Part of a metafacture worflow

Metafacture Fix is a transformation module that can be used in a Flux Workflow, for this you have to use this in your pipeline:

Flux-Example:

   infile
   | open-file
   | as-lines
   | decode-marc21
   | fix(FLUX_DIR + "fixFile.fix")
   | encode-json
   | print
   ;
  • when using the FLUX:
    • address the fix-module
    • you can add variables
    • The Fix transformation can be part of the FLUX |fix("retain(245??)") - usually useful for short fixes
    • or it can be separated in an external file, that is called in the FLUX-Process as in the code snippet above
  • when using it in a Java process, just add the library to your process

Record-based and metadata manipulating approach

While Metafature processes the data as a stream, the fix module does not. It buffers the incoming stream to distinct records. Thus you can manipulate all metadata elements of a record at once and don't need to think about the order of the incoming stream - which was a really big hassle in the stream-based MORPH. The incoming record then can be manipulated, fields can be changed, removed or added. This also differs from the approach in the other Transformation Module MORPH where you construct a new record and a new data stream. With FIX you change stuff in the record and "only" change the data stream in Metafacture.

Basic concepts

The four main concepts of FIX (introduced by catmandu) are functions, selector, conditionals and binds.
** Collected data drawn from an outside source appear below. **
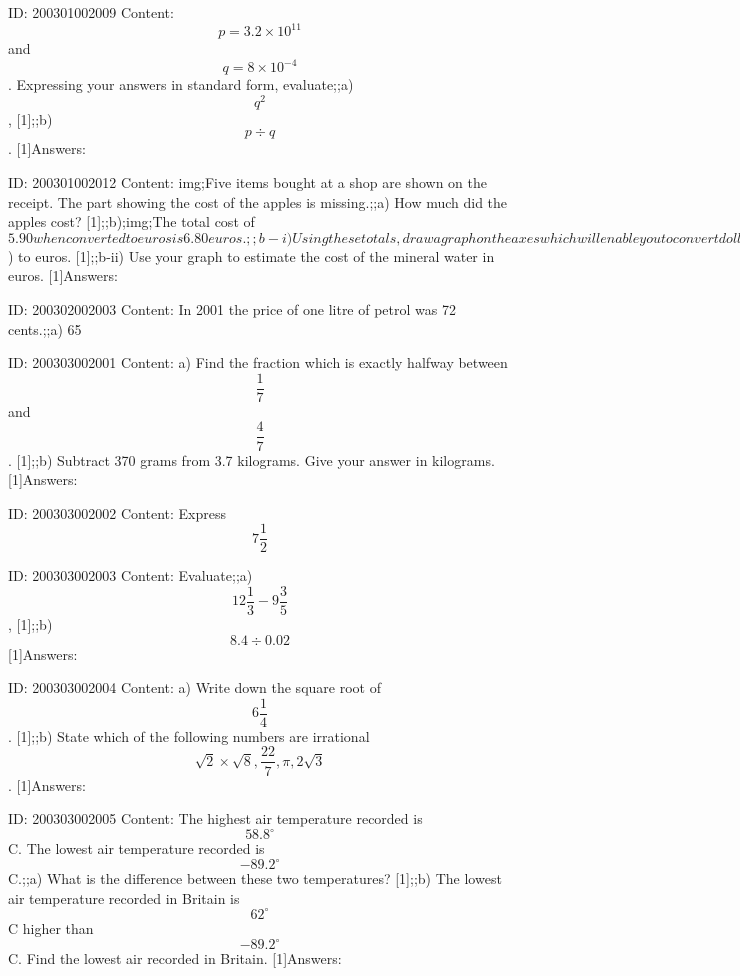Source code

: \documentclass{article}
\begin{document}
ID: 200301002009
Content:
$$p=3.2 \times 10^{11}$$ and $$q=8 \times 10^{-4}$$. Expressing your answers in standard form, evaluate;;a) $$q^{2} $$, [1];;b) $$p\div q$$. [1]Answers:

ID: 200301002012
Content:
img;Five items bought at a shop are shown on the receipt. The part showing the cost of the apples is missing.;;a) How much did the apples cost? [1];;b);img;The total cost of $5.90 when converted to euros is 6.80 euros.;;b-i) Using these totals, draw a graph on the axes which will enable you to convert dollars ($) to euros. [1];;b-ii) Use your graph to estimate the cost of the mineral water in euros. [1]Answers:

ID: 200302002003
Content:
In 2001 the price of one litre of petrol was 72 cents.;;a) 65%

ID: 200303002001
Content:
a) Find the fraction which is exactly halfway between $$\frac{1}{7}$$ and $$\frac{4}{7}$$.   [1];;b) Subtract 370 grams from 3.7 kilograms. Give your answer in kilograms.   [1]Answers:

ID: 200303002002
Content:
Express $$7 \frac{1}{2}$$%

ID: 200303002003
Content:
Evaluate;;a) $$12 \frac{1}{3} - 9 \frac{3}{5}$$,   [1];;b) $$8.4 \div 0.02$$ [1]Answers:

ID: 200303002004
Content:
a) Write down the square root of $$6 \frac{1}{4}$$.   [1];;b) State which of the following numbers are irrational $$\sqrt{2} \times \sqrt{8}, \frac{22}{7}, \pi, 2\sqrt{3}$$. [1]Answers:

ID: 200303002005
Content:
The highest air temperature recorded is $$58.8^{\circ}$$C. The lowest air temperature recorded is $$-89.2^{\circ}$$C.;;a) What is the difference between these two temperatures?   [1];;b) The lowest air temperature recorded in Britain is $$62^{\circ}$$C higher than $$-89.2^{\circ}$$C. Find the lowest air recorded in Britain.   [1]Answers:
\end{document}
The following code snippet shows examples of eachs of these concepts:

# Simple fix function

add_field("hello", "world")
remove_field("my.deep.nested.junk")
copy_field("stats", "output.$append")

# Conditionals

if exists("error")
  set_field("is_valid", "no")
  log("error")
elsif exists("warning")
  set_field("is_valid", "yes")
  log("warning")
else
  set_field("is_valid", "yes")
end

# Binds - Loops

do list(path: "foo", "var": "$i")
  add_field("$i.bar", "baz")
end

# Selector
if exists("error")
   reject()
end

Functions are used to add, change, remove or otherwise manipulate elements.

Conditionals are used to control the processing of fix functions. The included fix functions are not process with every workflow but only under certain conditions.

Selectors can be used to filter the records you want.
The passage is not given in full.